Scottish Wedding Customs: Part 1, Engagement
October 27, 2007
Scottish weddings have many lovely traditions that a modern bride might incorporate into her own wedding today.
To begin with, the traditional Scottish bride would first have an engagement party, with all her family and all of her intended’s family. At the réiteach or formal betrothal party, it was often said by the bride-to-be’s father :
“Ma tha ise deònach, tha mise ro-dheònach, agus mura bi sin mar sin, cha bhi seo mar seo” which means “If she is willing, I am very willing and if that weren’t so, then this wouldn’t be so” (from Margaret Fay Shaw in her book Folksongs and Folklore of South Uist)
After the betrothal, the banns would be called three Sundays in sucession. This means that the names of the intended couple andtheir intention to marry would be read in both the bride’s and the groom’s home parish. Kind of a three-week-long “If any one knows why this man and this woman should not be joined in marriage, speak now or forever hold his peace”. The wedding would be on the Tuesday after the last reading.
Although ”reading the banns” is no longer required, it’s commonly used as a synonym for engagement. For example, “We went on two dates, Mam, we’re hardly reading the banns,”
After the formal engagement, it’s time for the bride to start working on her dress. No white for a Scots bride, though. Blue is popular, althought there is no fixed color. An old-fashioned Scottish bride would make or order a beautiful gown, but with an eye to wearing it again.

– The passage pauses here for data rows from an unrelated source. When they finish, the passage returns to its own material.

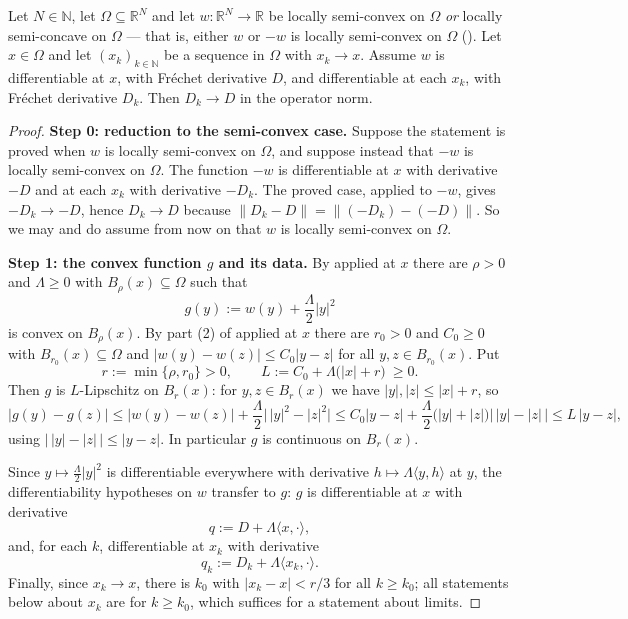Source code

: \begin{theorem}
Let $N\in\mathbb N$, let $\Omega\subseteq\mathbb R^{N}$ and let
$w:\mathbb R^{N}\to\mathbb R$ be locally semi-convex on $\Omega$ \emph{or} locally
semi-concave on $\Omega$ --- that is, either $w$ or $-w$ is locally semi-convex on $\Omega$
(). Let $x\in\Omega$ and let $(x_k)_{k\in\mathbb N}$ be a
sequence in $\Omega$ with $x_k\to x$. Assume $w$ is differentiable at $x$, with Fr\'echet
derivative $D$, and differentiable at each $x_k$, with Fr\'echet derivative $D_k$. Then
$D_k\to D$ in the operator norm.
\end{theorem}
\begin{proof}
\noindent\textbf{Step 0: reduction to the semi-convex case.} Suppose the statement is proved
when $w$ is locally semi-convex on $\Omega$, and suppose instead that $-w$ is locally
semi-convex on $\Omega$. The function $-w$ is differentiable at $x$ with derivative $-D$ and
at each $x_k$ with derivative $-D_k$. The proved case, applied to $-w$, gives
$-D_k\to-D$, hence $D_k\to D$ because $\|D_k-D\|=\|(-D_k)-(-D)\|$. So we may and do assume
from now on that $w$ is locally semi-convex on $\Omega$.

\medskip\noindent\textbf{Step 1: the convex function $g$ and its data.} By
 applied at $x$ there are $\rho>0$ and $\Lambda\ge0$ with
$B_\rho(x)\subseteq\Omega$ such that
\[
 g(y):=w(y)+\frac{\Lambda}{2}|y|^{2}
\]
is convex on $B_\rho(x)$. By part (2) of  applied at $x$
there are $r_0>0$ and $C_0\ge0$ with $B_{r_0}(x)\subseteq\Omega$ and
$|w(y)-w(z)|\le C_0|y-z|$ for all $y,z\in B_{r_0}(x)$. Put
\[
 r:=\min\{\rho,r_0\}>0,\qquad L:=C_0+\Lambda\big(|x|+r\big)\ \ge0 .
\]
Then $g$ is $L$-Lipschitz on $B_r(x)$: for $y,z\in B_r(x)$ we have $|y|,|z|\le|x|+r$, so
\[
 |g(y)-g(z)|\le|w(y)-w(z)|+\frac{\Lambda}{2}\big|\,|y|^{2}-|z|^{2}\big|
  \le C_0|y-z|+\frac{\Lambda}{2}\big(|y|+|z|\big)\big|\,|y|-|z|\,\big|
  \le L\,|y-z| , \tag{1}
\]
using $\big|\,|y|-|z|\,\big|\le|y-z|$. In particular $g$ is continuous on $B_r(x)$.

Since $y\mapsto\tfrac{\Lambda}{2}|y|^{2}$ is differentiable everywhere with derivative
$h\mapsto\Lambda\langle y,h\rangle$ at $y$, the differentiability hypotheses on $w$ transfer
to $g$: $g$ is differentiable at $x$ with derivative
\[
 q:=D+\Lambda\langle x,\cdot\rangle ,
\]
and, for each $k$, differentiable at $x_k$ with derivative
\[
 q_k:=D_k+\Lambda\langle x_k,\cdot\rangle . \tag{2}
\]
Finally, since $x_k\to x$, there is $k_0$ with $|x_k-x|<r/3$ for all $k\ge k_0$; all
statements below about $x_k$ are for $k\ge k_0$, which suffices for a statement about limits.


\end{proof}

And the families would begin preparing the food for the wedding day. Margaret Fay Shaw goes on to say:
The greatest chore for a wedding was the plucking and cooking of innumerable hens presented for the party by friends of the bride and bridegroom from all over the island. A delegation was formed just to deal with this part of the feast which consisted of cold chicken, roast mutton, scones and bannocks, fresh and salt butter, new cheese and many another special delicacy of the island, with the ever-present tea, and whisky and port wine for the toasts. (I’m getting hungry) Chickens were considered such an essential part of these feasts that when an epidemic killed a lot of hens on the island, Seonaidh Caimbeul, the local bard, made a song about it in which he refers to the grief of prospective brides at the impossibility of making proper wedding feasts without them.